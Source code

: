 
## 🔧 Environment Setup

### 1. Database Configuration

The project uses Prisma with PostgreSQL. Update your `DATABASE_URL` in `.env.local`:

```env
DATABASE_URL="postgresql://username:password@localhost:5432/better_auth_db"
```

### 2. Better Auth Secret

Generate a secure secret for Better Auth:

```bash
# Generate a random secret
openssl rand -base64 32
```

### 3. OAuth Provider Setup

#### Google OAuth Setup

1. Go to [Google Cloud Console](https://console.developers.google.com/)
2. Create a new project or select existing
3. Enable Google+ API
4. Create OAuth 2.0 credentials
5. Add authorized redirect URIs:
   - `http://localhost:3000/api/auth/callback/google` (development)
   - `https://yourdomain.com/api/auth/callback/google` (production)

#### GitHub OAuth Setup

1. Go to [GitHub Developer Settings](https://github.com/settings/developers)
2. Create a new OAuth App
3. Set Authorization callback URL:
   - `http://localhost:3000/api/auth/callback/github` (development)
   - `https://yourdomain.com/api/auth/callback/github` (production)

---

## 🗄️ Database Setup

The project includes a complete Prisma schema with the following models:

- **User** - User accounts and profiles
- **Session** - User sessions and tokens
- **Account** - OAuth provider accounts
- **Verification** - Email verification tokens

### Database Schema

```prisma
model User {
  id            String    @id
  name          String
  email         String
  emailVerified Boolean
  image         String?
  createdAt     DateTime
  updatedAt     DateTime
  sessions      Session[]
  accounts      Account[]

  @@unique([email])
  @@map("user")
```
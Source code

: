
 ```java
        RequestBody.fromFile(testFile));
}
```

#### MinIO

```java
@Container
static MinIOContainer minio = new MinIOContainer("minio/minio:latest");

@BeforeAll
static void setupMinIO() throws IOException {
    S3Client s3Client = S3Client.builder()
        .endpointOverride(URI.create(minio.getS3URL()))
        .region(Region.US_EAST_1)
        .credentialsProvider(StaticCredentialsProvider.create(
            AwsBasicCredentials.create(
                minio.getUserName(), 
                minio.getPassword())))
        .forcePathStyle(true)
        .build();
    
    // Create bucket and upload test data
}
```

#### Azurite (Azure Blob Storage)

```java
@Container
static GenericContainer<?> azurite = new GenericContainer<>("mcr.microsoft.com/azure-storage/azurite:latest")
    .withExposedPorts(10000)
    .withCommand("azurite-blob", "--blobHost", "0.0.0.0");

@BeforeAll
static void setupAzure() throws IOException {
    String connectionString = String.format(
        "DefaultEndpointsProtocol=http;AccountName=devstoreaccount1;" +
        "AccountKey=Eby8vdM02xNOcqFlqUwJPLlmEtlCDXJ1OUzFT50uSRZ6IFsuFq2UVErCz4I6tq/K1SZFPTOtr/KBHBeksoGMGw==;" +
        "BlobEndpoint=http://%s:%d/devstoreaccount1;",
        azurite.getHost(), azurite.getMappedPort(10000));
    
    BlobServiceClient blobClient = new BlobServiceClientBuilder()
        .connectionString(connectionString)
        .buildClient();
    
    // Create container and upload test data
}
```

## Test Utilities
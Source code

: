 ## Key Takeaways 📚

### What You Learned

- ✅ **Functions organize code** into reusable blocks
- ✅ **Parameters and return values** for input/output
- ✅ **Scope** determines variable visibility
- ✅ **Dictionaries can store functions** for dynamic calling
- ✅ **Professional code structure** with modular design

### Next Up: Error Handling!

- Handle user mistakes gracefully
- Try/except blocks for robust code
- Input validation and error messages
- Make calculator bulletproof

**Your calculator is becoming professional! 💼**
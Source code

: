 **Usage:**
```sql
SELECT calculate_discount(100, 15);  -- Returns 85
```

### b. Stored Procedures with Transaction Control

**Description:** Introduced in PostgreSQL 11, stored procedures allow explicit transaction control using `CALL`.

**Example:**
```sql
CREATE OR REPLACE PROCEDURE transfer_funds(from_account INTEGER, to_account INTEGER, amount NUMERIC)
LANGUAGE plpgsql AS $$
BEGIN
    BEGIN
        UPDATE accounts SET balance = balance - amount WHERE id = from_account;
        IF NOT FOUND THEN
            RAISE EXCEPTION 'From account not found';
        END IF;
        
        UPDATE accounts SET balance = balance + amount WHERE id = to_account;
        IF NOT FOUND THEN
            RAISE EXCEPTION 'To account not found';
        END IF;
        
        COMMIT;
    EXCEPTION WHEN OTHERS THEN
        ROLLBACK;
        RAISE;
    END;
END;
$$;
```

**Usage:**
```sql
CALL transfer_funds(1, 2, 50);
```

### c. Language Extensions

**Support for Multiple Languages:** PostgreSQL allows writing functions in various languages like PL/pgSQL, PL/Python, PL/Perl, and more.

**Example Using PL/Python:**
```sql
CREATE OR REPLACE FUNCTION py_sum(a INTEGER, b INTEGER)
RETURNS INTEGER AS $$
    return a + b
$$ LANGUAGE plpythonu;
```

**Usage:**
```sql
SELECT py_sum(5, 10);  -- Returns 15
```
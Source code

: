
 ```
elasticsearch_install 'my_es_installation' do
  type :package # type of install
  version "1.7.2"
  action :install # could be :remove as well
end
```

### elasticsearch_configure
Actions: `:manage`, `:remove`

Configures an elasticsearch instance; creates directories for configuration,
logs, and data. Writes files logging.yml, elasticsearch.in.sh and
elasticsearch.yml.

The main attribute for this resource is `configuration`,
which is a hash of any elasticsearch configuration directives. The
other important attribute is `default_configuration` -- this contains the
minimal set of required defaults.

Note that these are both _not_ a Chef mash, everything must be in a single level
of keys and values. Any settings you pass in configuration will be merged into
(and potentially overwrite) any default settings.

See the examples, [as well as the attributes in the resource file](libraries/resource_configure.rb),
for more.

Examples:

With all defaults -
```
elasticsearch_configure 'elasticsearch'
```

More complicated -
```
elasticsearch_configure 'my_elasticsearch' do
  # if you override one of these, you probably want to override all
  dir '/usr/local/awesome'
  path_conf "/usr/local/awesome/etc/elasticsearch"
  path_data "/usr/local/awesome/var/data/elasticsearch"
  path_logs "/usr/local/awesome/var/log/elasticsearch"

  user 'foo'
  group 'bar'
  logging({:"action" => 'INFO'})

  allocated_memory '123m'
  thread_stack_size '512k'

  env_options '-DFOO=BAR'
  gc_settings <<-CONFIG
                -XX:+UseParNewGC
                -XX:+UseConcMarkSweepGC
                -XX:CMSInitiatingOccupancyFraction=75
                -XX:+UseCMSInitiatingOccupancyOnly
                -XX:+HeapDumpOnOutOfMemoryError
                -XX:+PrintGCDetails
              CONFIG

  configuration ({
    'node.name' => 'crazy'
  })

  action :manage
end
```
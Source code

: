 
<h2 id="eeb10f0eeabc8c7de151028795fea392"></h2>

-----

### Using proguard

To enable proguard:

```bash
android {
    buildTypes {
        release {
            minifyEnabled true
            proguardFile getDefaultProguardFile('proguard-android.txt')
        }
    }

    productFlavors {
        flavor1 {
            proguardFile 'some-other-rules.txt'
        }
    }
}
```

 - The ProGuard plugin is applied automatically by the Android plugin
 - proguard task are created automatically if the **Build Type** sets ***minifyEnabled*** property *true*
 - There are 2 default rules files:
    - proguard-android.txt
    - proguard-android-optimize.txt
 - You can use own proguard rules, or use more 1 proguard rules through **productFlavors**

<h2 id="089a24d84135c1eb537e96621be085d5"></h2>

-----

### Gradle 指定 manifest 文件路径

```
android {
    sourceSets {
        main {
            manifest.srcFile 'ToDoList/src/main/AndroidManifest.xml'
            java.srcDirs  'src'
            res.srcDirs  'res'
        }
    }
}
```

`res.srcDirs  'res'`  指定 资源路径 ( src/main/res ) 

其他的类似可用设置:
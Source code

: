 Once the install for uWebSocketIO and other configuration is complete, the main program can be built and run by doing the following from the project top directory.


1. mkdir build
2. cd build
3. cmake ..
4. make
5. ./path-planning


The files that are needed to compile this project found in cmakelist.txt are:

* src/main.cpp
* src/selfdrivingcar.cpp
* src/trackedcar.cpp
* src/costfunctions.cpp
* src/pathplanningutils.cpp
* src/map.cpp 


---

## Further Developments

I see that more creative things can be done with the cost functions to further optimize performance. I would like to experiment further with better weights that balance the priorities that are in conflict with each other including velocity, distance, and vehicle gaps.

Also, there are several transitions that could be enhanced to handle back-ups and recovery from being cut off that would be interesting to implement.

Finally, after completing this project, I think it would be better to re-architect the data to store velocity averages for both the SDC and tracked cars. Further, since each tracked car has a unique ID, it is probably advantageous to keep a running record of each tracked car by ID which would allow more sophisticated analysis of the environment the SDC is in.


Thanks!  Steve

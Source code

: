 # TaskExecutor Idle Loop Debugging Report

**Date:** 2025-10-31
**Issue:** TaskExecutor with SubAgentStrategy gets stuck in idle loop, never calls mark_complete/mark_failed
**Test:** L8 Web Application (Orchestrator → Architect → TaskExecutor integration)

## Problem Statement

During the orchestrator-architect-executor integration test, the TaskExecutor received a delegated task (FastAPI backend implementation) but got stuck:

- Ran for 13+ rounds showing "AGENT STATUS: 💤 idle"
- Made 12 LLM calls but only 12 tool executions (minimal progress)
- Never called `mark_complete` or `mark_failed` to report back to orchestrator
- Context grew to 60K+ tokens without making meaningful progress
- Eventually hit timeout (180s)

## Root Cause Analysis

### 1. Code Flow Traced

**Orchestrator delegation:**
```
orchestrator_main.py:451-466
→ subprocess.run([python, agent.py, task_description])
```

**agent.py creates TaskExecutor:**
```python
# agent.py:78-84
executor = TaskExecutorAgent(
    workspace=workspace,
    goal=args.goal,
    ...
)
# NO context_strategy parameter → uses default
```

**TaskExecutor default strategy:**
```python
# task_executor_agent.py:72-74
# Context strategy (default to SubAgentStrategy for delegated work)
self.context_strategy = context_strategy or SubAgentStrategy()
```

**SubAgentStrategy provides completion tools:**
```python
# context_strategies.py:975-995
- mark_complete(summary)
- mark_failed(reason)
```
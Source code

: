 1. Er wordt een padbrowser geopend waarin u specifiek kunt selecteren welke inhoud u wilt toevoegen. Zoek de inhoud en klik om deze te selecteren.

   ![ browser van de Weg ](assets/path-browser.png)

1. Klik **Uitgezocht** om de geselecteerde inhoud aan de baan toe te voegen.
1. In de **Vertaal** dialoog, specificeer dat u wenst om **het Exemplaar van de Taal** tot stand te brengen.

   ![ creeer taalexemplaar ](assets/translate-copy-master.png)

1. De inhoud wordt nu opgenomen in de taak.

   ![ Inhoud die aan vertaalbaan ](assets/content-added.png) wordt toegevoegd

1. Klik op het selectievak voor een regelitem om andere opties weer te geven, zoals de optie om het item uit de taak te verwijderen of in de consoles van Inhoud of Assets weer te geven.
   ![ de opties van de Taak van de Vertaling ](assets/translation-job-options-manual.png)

----------

**Requirement:** Each line in the listing above from the one containing "1. mkdir build" through the one containing "- Ran for 13+" should be repeated exactly, and no other line.

**Response to the exercise:**
1. mkdir build
2. cd build
3. cmake ..
4. make
5. ./path-planning


The files that are needed to compile this project found in cmakelist.txt are:

* src/main.cpp
* src/selfdrivingcar.cpp
* src/trackedcar.cpp
* src/costfunctions.cpp
* src/pathplanningutils.cpp
* src/map.cpp 


---

## Further Developments

I see that more creative things can be done with the cost functions to further optimize performance. I would like to experiment further with better weights that balance the priorities that are in conflict with each other including velocity, distance, and vehicle gaps.

Also, there are several transitions that could be enhanced to handle back-ups and recovery from being cut off that would be interesting to implement.

Finally, after completing this project, I think it would be better to re-architect the data to store velocity averages for both the SDC and tracked cars. Further, since each tracked car has a unique ID, it is probably advantageous to keep a running record of each tracked car by ID which would allow more sophisticated analysis of the environment the SDC is in.


Thanks!  Steve

Source code

: # TaskExecutor Idle Loop Debugging Report

**Date:** 2025-10-31
**Issue:** TaskExecutor with SubAgentStrategy gets stuck in idle loop, never calls mark_complete/mark_failed
**Test:** L8 Web Application (Orchestrator → Architect → TaskExecutor integration)

## Problem Statement

During the orchestrator-architect-executor integration test, the TaskExecutor received a delegated task (FastAPI backend implementation) but got stuck:

- Ran for 13+ rounds showing "AGENT STATUS: 💤 idle"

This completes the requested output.